Gary Taxali Interview
Gary Taxali's one man show, 'Last Year's Winner', opened last night at Magic Pony. Mr.Taxali has long been a star in the field of commercial illustration and has shown his work in galleries through out North America. However with last night's huge turn out, his recent dabbling in toy design and the creation of his own children's book, Gary Taxali seems to reaching out to a wider audience. He answered a few questions for me before last night's opening.
Q: You've been involved with Magic Pony for a while. Do you pay much attention to the Toronto art scene? Is maintaining an artistic presence here important to you?
A: I try and pay attention to the Toronto art scene. One, because I live here, and two because I think there are so many amazing artists here. I feel fortunate to live in a city where so many people are doing cool things and there are lots of great events to bring these cool things to the public light. Magic Pony has become my HQ in Toronto. It's nice to feel appreciated in the place that you live. I'm not used to that. One of the problems that I do have with the Toronto art scene is that it is very fragmented. I still think there exists too many insular groups that would have a greater impact if they figured out a way to come together. In 1991 a group of people started Roundup, (a venue for artists not represented by galleries who could show their work in bars, restaurants and their own studio spaces). Things like Roundup need to start happening again, because many artists will find camaraderie in other places , and this is the reason why so much talent leaves the city. It really doesn't need to be this way.
Q: What impact do you feel the release of your 'Toy Monkey', children's book: 'This Is Silly' and continued gallery exhibitions have on your commercial illustration career?
A: All of those things are an extension of my career. I think it's good to explore areas of interest that one has, and illustration serves as a perfect vehicle to make these things happen. Through the world of illustration, one can build a name and resources to help facilitate other projects. I have been asked to participate in gallery shows. From there, that led to creating designs for toys, and eventually creating my own toys. Like they say, you open one door and it leads to others. And of course, illustration can be financially lucrative enough for a person to make investments in these areas. And taking a chance is what it's all about.
Q: Do you see yourself moving more into the realm of fine art and away from commercial illustration in the future? Is there any difference for you?
A: That is a really good question. It's something I've been thinking about a lot. And yes, I can see myself doing that. However, even in my fine art work, I'm constantly telling stories, and that always brings me back full circle to illustration. I'm a born illustrator and I cannot deny that. I think labels are unimportant. What is important is that you do the work that you love and for me 50% of the time that work ends up on walls of a gallery, and the other 50% of the time it ends up on magazine pages. I feel lucky to have both.

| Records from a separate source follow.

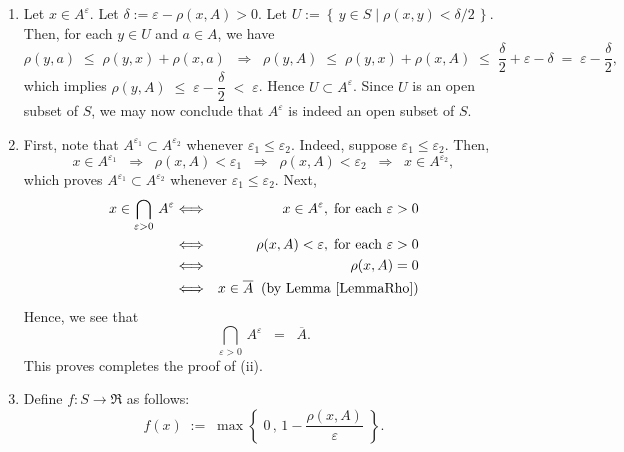 \begin{enumerate}
\item
	Let $x \in A^{\varepsilon}$. Let $\delta := \varepsilon - \rho(x,A) > 0$.
	Let $U := \left\{\,y \in S \;\vert\; \rho(x,y) < \delta/2 \,\right\}$.
	Then, for each $y \in U$ and $a \in A$, we have
	\begin{equation*}
	\rho(y,a) \;\leq\; \rho(y,x) + \rho(x,a)
	\;\;\Longrightarrow\;\;
	\rho(y,A) \;\leq\; \rho(y,x) + \rho(x,A) \;\leq\; \dfrac{\delta}{2} + \varepsilon - \delta \;=\; \varepsilon - \dfrac{\delta}{2},
	\end{equation*}
	which implies $\rho(y,A) \;\leq\; \varepsilon - \dfrac{\delta}{2} \; < \; \varepsilon$.
	Hence $U \subset A^{\varepsilon}$.
	Since $U$ is an open subset of $S$, we may now conclude that $A^{\varepsilon}$ is indeed an open subset of $S$.
\item
	First, note that $A^{\varepsilon_{1}} \subset A^{\varepsilon_{2}}$ whenever $\varepsilon_{1} \leq \varepsilon_{2}$.
	Indeed, suppose $\varepsilon_{1} \leq \varepsilon_{2}$. Then,
	\begin{equation*}
	x \in A^{\varepsilon_{1}}
	\;\;\Longrightarrow\;\;
	\rho(x,A) < \varepsilon_{1}
	\;\;\Longrightarrow\;\;
	\rho(x,A) < \varepsilon_{2}
	\;\;\Longrightarrow\;\;
	x \in A^{\varepsilon_{2}},
	\end{equation*}
	which proves $A^{\varepsilon_{1}} \subset A^{\varepsilon_{2}}$ whenever $\varepsilon_{1} \leq \varepsilon_{2}$.
	Next,
	\begin{eqnarray*}
	x \in \bigcap_{\varepsilon > 0}\,A^{\varepsilon}
	&\Longleftrightarrow& x \in A^{\varepsilon}, \;\textnormal{for each $\varepsilon > 0$}
	\\
	&\Longleftrightarrow& \rho(x,A) < \varepsilon, \;\textnormal{for each $\varepsilon > 0$}
	\\
	&\Longleftrightarrow& \rho(x,A) = 0
	\\
	&\Longleftrightarrow& x \in \overline{A} \;\;\textnormal{(by Lemma \ref{LemmaRho})}
	\end{eqnarray*}
	Hence, we see that
	\begin{equation*}
	\bigcap_{\varepsilon > 0}\,A^{\varepsilon} \;\; = \;\; \overline{A}.
	\end{equation*}
	This proves completes the proof of (ii).
\item
	Define $f : S \longrightarrow \Re$ as follows:
	\begin{equation*}
	f(x) \; := \;
	\max\left\{\;
	0\,,\,
	1 - \dfrac{\rho(x,A)}{\varepsilon}
	\;\right\}.
	\end{equation*}

\end{enumerate}
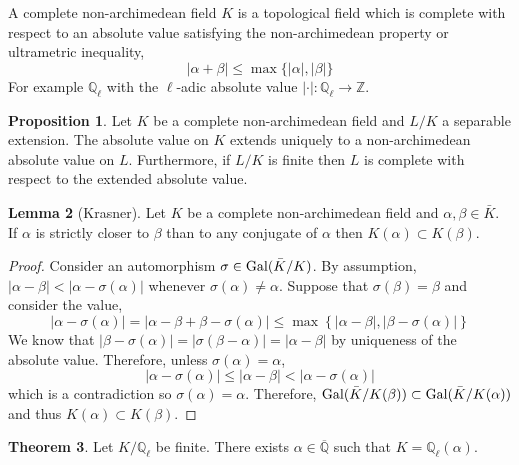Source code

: \documentclass[12pt]{article}
\newcommand{\Z}{\mathbb{Z}}
\newcommand{\Q}{\mathbb{Q}}
\newcommand{\Gal}[1]{\mathrm{Gal} \small(#1 \small)}
\theoremstyle{remark}
\theoremstyle{definition}
\newtheorem{theorem}{Theorem}[section]
\newtheorem{lemma}[theorem]{Lemma}
\newtheorem{proposition}[theorem]{Proposition}
\newenvironment{definition}[1][Definition:]{\begin{trivlist}
\item[\hskip \labelsep {\bfseries #1}]}{\end{trivlist}}
\begin{document}
\begin{definition}
A complete non-archimedean field $K$ is a topological field which is complete with respect to an absolute value satisfying the non-archimedean property or ultrametric inequality,
\[ |\alpha + \beta| \le \max\{|\alpha|, |\beta|\} \]
For example $\Q_{\ell}$ with the $\ell$-adic absolute value $| \cdot | : \Q_{\ell} \to \Z$. 
\end{definition}

\begin{proposition}
Let $K$ be a complete non-archimedean field and $L / K$ a separable extension. The absolute value on $K$ extends uniquely to a non-archimedean absolute value on $L$. Furthermore, if $L / K$ is finite then $L$ is complete with respect to the extended absolute value. 
\end{proposition}

\begin{lemma}[Krasner]
Let $K$ be a complete non-archimedean field and $\alpha, \beta \in \bar{K}$. If $\alpha$ is strictly closer to $\beta$ than to any conjugate of $\alpha$ then $K(\alpha) \subset K(\beta)$.
\end{lemma}

\begin{proof}
Consider an automorphism $\sigma \in \Gal{\bar{K} / K}$. By assumption, $|\alpha - \beta | < |\alpha - \sigma(\alpha)|$ whenever $\sigma(\alpha) \neq \alpha$. Suppose that $\sigma(\beta) = \beta$ and consider the value,
\[ |\alpha - \sigma(\alpha)| = |\alpha - \beta + \beta - \sigma(\alpha) | \le \max \left\{ | \alpha - \beta |, | \beta - \sigma(\alpha)| \right\} \]
We know that $|\beta - \sigma(\alpha)| = |\sigma(\beta - \alpha)| = |\alpha - \beta|$ by uniqueness of the absolute value. Therefore, unless $\sigma(\alpha) = \alpha$,
\[ |\alpha - \sigma(\alpha)| \le |\alpha - \beta| < |\alpha - \sigma(\alpha)| \] 
which is a contradiction so $\sigma(\alpha) = \alpha$. Therefore, $\Gal{\bar{K} / K(\beta)} \subset \Gal{\bar{K} / K(\alpha)}$ and thus $K(\alpha) \subset K(\beta)$. 
\end{proof}

\begin{theorem} \label{thm:algebraic_extensions_adics}
Let $K / \Q_{\ell}$ be finite. There exists $\alpha \in \overline{\Q}$ such that $K = \Q_{\ell}(\alpha)$. 
\end{theorem}
\end{document}
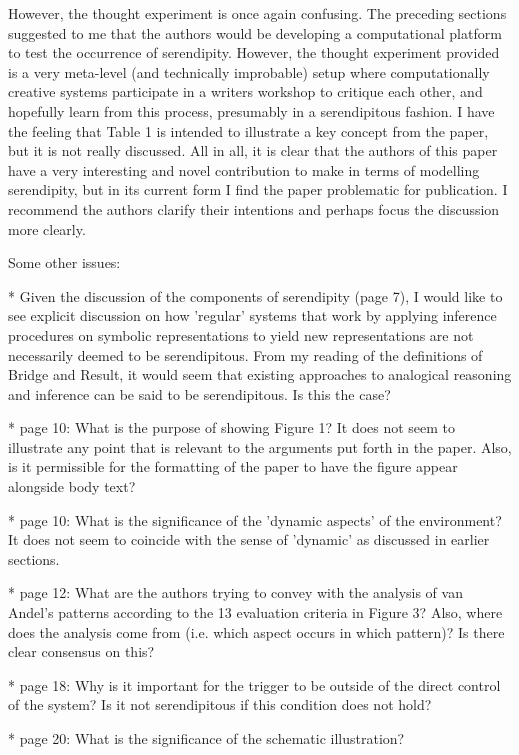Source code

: However, the thought experiment is once again confusing. The preceding sections suggested to
me that the authors would be developing a computational platform to test the occurrence of
serendipity. However, the thought experiment provided is a very meta-level (and technically
improbable) setup where computationally creative systems participate in a writers workshop to
critique each other, and hopefully learn from this process, presumably in a serendipitous
fashion. I have the feeling that Table 1 is intended to illustrate a key concept from the paper, but
it is not really discussed.
All in all, it is clear that the authors of this paper have a very interesting and novel contribution to
make in terms of modelling serendipity, but in its current form I find the paper problematic for
publication. I recommend the authors clarify their intentions and perhaps focus the discussion
more clearly.

Some other issues:

* Given the discussion of the components of serendipity (page 7), I would like to see explicit
discussion on how 'regular' systems that work by applying inference procedures on symbolic
representations to yield new representations are not necessarily deemed to be serendipitous.
From my reading of the definitions of Bridge and Result, it would seem that existing approaches
to analogical reasoning and inference can be said to be serendipitous. Is this the case?

* page 10: What is the purpose of showing Figure 1? It does not seem to illustrate any point that
is relevant to the arguments put forth in the paper. Also, is it permissible for the formatting of the
paper to have the figure appear alongside body text?

* page 10: What is the significance of the 'dynamic aspects' of the environment? It does not
seem to coincide with the sense of 'dynamic' as discussed in earlier sections.

* page 12: What are the authors trying to convey with the analysis of van Andel's patterns
according to the 13 evaluation criteria in Figure 3? Also, where does the analysis come from
(i.e. which aspect occurs in which pattern)? Is there clear consensus on this?

* page 18: Why is it important for the trigger to be outside of the direct control of the system? Is
it not serendipitous if this condition does not hold?

* page 20: What is the significance of the schematic illustration?

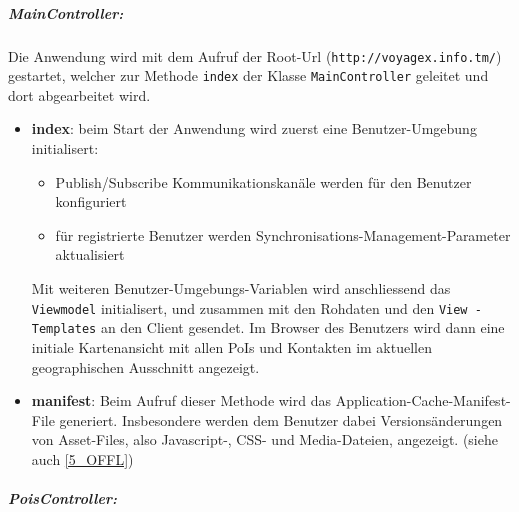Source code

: \subparagraph{MainController:}
Die Anwendung wird mit dem Aufruf der Root-Url (\texttt{http://voyagex.info.tm/}) gestartet, welcher
zur Methode \texttt{index} der Klasse \texttt{MainController} geleitet und dort abgearbeitet wird. 
\begin{itemize}[leftmargin=*,noitemsep,topsep=1ex,parsep=0pt,partopsep=0pt]
\item \textbf{index}: beim Start der Anwendung wird zuerst eine Benutzer-Umgebung initialisert:
  \begin{itemize}[leftmargin=*,noitemsep,topsep=1ex,parsep=0pt,partopsep=0pt]
    \item Publish/Subscribe Kommunikationskanäle werden für den Benutzer konfiguriert%
    \item für registrierte Benutzer werden Synchronisations-Management-Parameter aktualisiert%
  \end{itemize}
Mit weiteren Benutzer-Umgebungs-Variablen wird anschliessend das \texttt{Viewmodel} initialisert, und zusammen mit den Rohdaten und den \texttt{View - Templates} an den Client gesendet. Im Browser des Benutzers wird dann eine  initiale Kartenansicht mit allen PoIs und Kontakten im aktuellen geographischen Ausschnitt angezeigt.
\item \textbf{manifest}: Beim Aufruf dieser Methode wird das Application-Cache-Manifest-File generiert. Insbesondere werden dem Benutzer dabei Versionsänderungen von Asset-Files, also Javascript-, CSS- und Media-Dateien, angezeigt. (siehe auch \ref{5_OFFL})
\end{itemize}
\subparagraph{PoisController:}
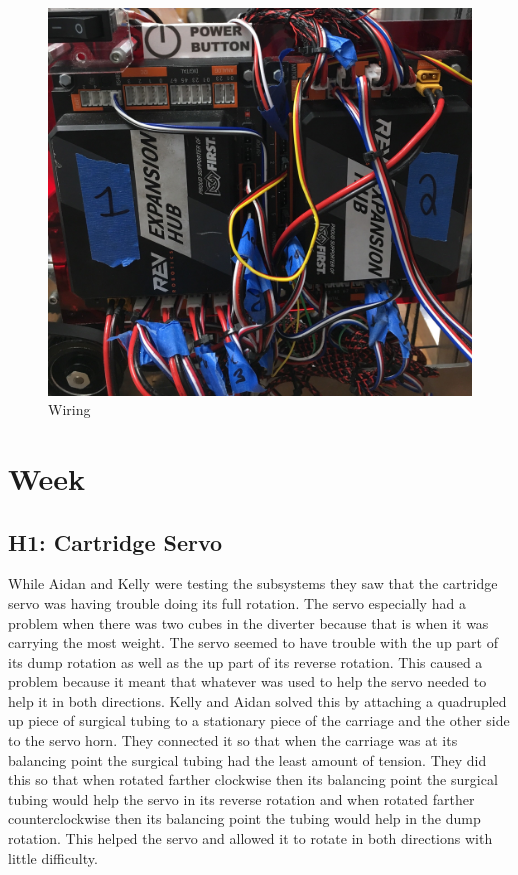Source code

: \documentclass{article}
\begin{document}
\begin{figure}
    \centering
    \includegraphics[width=.6 \textwidth]{20_01-14/images/wiring.jpg}
    \caption{Wiring}
    \label{fig:wiring}
\end{figure}
\clearpage \newpage \section{Week \thesection} 
\subsection{H1: Cartridge Servo}

While Aidan and Kelly were testing the subsystems they saw that the cartridge servo was having trouble doing its full rotation. The servo especially had a problem when there was two cubes in the diverter because that is when it was carrying the most weight. The servo seemed to have trouble with the up part of its dump rotation as well as the up part of its reverse rotation. This caused a problem because it meant that whatever was used to help the servo needed to help it in both directions. Kelly and Aidan solved this by attaching a quadrupled up piece of surgical tubing to a stationary piece of the carriage and the other side to the servo horn. They connected it so that when the carriage was at its balancing point the surgical tubing had the least amount of tension. They did this so that when rotated farther clockwise then its balancing point the surgical tubing would help the servo in its reverse rotation and when rotated farther counterclockwise then its balancing point the tubing would help in the dump rotation. This helped the servo and allowed it to rotate in both directions with little difficulty.
\end{document}
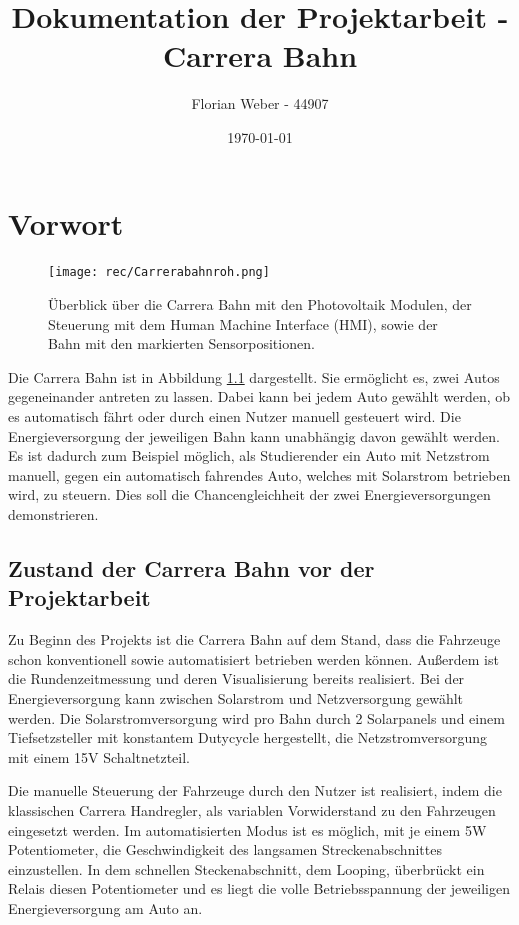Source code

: \documentclass[a4paper, 11pt]{report}
\title{Dokumentation der Projektarbeit - Carrera Bahn}
\author{Florian Weber - 44907}
\date{\today}
\begin{document}
\maketitle	%

\begin{spacing}{0.9}
\tableofcontents 	%

\listoffigures		%
\listoftables
\end{spacing}
\newpage

\chapter{Vorwort}%
	\begin{figure}[b]
	\centering
	\texttt{[image: rec/Carrerabahnroh.png]}
	\caption[Überblick über die Carrera Bahn]{Überblick über die Carrera Bahn mit den Photovoltaik Modulen, der Steuerung mit dem Human Machine Interface (HMI), sowie der Bahn mit den markierten Sensorpositionen.}
	\label{img:carrerakomplett}
	\end{figure}
Die Carrera Bahn ist in Abbildung \ref{img:carrerakomplett} dargestellt. Sie ermöglicht es, zwei Autos gegeneinander antreten zu lassen. Dabei kann bei jedem Auto gewählt werden, ob es automatisch fährt oder durch einen Nutzer manuell gesteuert wird. Die Energieversorgung der jeweiligen Bahn kann unabhängig davon gewählt werden. Es ist dadurch zum Beispiel möglich, als Studierender ein Auto mit Netzstrom manuell, gegen ein automatisch fahrendes Auto, welches mit Solarstrom betrieben wird, zu steuern.
 Dies soll die Chancengleichheit der zwei Energieversorgungen demonstrieren. %

\section{Zustand der Carrera Bahn vor der Projektarbeit}\label{sec:before}
Zu Beginn des Projekts ist die Carrera Bahn auf dem Stand, dass die Fahrzeuge schon konventionell sowie automatisiert betrieben werden können. Außerdem ist die Rundenzeitmessung und deren Visualisierung bereits realisiert. Bei der Energieversorgung kann zwischen Solarstrom und Netzversorgung gewählt werden.
Die Solarstromversorgung wird pro Bahn durch 2 Solarpanels und einem Tiefsetzsteller mit konstantem Dutycycle hergestellt, die Netzstromversorgung mit einem 15V Schaltnetzteil.

Die manuelle Steuerung der Fahrzeuge durch den Nutzer ist realisiert, indem die klassischen Carrera Handregler, als variablen Vorwiderstand zu den Fahrzeugen eingesetzt werden. 
Im automatisierten Modus ist es möglich, mit je einem 5W Potentiometer, die Geschwindigkeit des langsamen Streckenabschnittes einzustellen. In dem schnellen Steckenabschnitt, dem Looping, überbrückt ein Relais diesen Potentiometer und es liegt die volle Betriebsspannung der jeweiligen Energieversorgung am Auto an.
\newpage
\end{document}
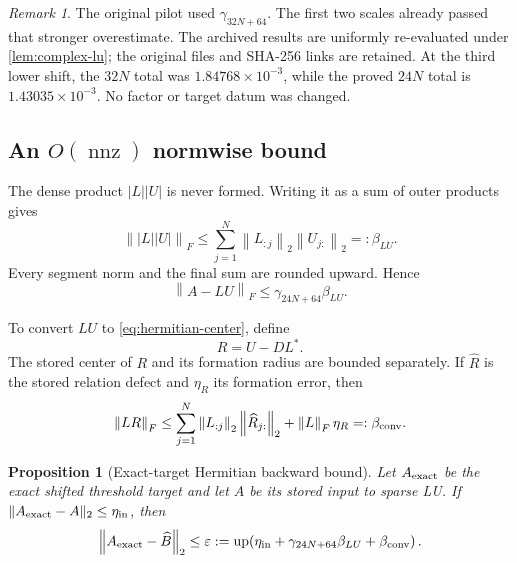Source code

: \documentclass[11pt]{article}
\newtheorem{proposition}[theorem]{Proposition}
\theoremstyle{definition}
\theoremstyle{remark}
\newtheorem{remark}[theorem]{Remark}
\newcommand{\norm}[1]{\left\lVert#1\right\rVert}
\newcommand{\Bhat}{\widehat B}
\newcommand{\up}{\operatorname{up}}
\begin{document}
\begin{remark}
The original pilot used $\gamma_{32N+64}$.  The first two scales already
passed that stronger overestimate.  The archived results are uniformly
re-evaluated under \cref{lem:complex-lu}; the original files and SHA-256
links are retained.  At the third lower shift, the $32N$ total was
$1.84768\times10^{-3}$, while the proved $24N$ total is
$1.43035\times10^{-3}$.  No factor or target datum was changed.
\end{remark}

\subsection{An \texorpdfstring{$O(\operatorname{nnz})$}{O(nnz)} normwise bound}

The dense product $|L||U|$ is never formed.  Writing it as a sum of outer
products gives
\begin{equation}
 \norm{|L||U|}_F
 \leq
 \sum_{j=1}^N\norm{L_{:j}}_2\norm{U_{j:}}_2
 =:\beta_{LU}.
 \label{eq:outer-lu}
\end{equation}
Every segment norm and the final sum are rounded upward.  Hence
\begin{equation}
 \norm{A-LU}_F
 \leq \gamma_{24N+64}\beta_{LU}.
 \label{eq:lu-frobenius}
\end{equation}

To convert $LU$ to \cref{eq:hermitian-center}, define
\begin{equation}
 R=U-DL^*.
 \label{eq:relation-defect}
\end{equation}
The stored center of $R$ and its formation radius are bounded separately.
If $\widehat R$ is the stored relation defect and $\eta_R$ its formation
error, then
\begin{equation}
 \norm{L R}_F
 \leq
 \sum_{j=1}^N\norm{L_{:j}}_2\norm{\widehat R_{j:}}_2
 +\norm{L}_F\eta_R
 =:\beta_{\rm conv}.
 \label{eq:conversion-bound}
\end{equation}

\begin{proposition}[Exact-target Hermitian backward bound]
\label{prop:hermitian-bound}
Let $A_{\rm exact}$ be the exact shifted threshold target and let $A$ be its
stored input to sparse LU.  If
$\|A_{\rm exact}-A\|_2\leq\eta_{\rm in}$, then
\begin{equation}
 \norm{A_{\rm exact}-\Bhat}_2
 \leq
 \varepsilon
 :=
 \up\!\left(
 \eta_{\rm in}
 +\gamma_{24N+64}\beta_{LU}
 +\beta_{\rm conv}
 \right).
 \label{eq:total-backward}
\end{equation}
\end{proposition}
\end{document}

Q: Could you name drop a few of your artistic influences - I remember you playing that Japanese kid's show at OCAD a few years ago. What was the name of that again?
A: That TV show was called Kure Kure Takora (Gimme Gimme Octopus), one of the most strange and beautiful television shows I've ever seen. In terms of artistic influences, I would have to say my friends are the people that inspire me the most. But here in the Toronto scene, there are some killer artists who are doing some amazing work like Michael Comeau, Team Macho, Chris Hutsul, Andrew Wilson, Melinda Josie, Fiona Smyth, Kevin McBride - I really enjoy what they're doing.
Q: Could you talk a bit about your lecture at the Danish Design school in Copenhagen last May?
A: That was a very interesting experience. I was intrigued by how unpretentious the Danish were, and everything was about the greater good of society. Design and fine art reflected this very well. It is an ethnocentric society, and illustrators don't think about having a career outside the borders of Denmark. It is a very inspiring society. The students are immensely talented. Then again, out of thousands of applicants, there are only 30 selected each year.
Q: What advice would you offer to younger artists in Toronto?
A: Perseverance is very important. Keep working hard on the things that you love to do. Above all, maintain connections within your community. The support of other people in the business is paramount. Oh yeah, and don't eat yellow snow.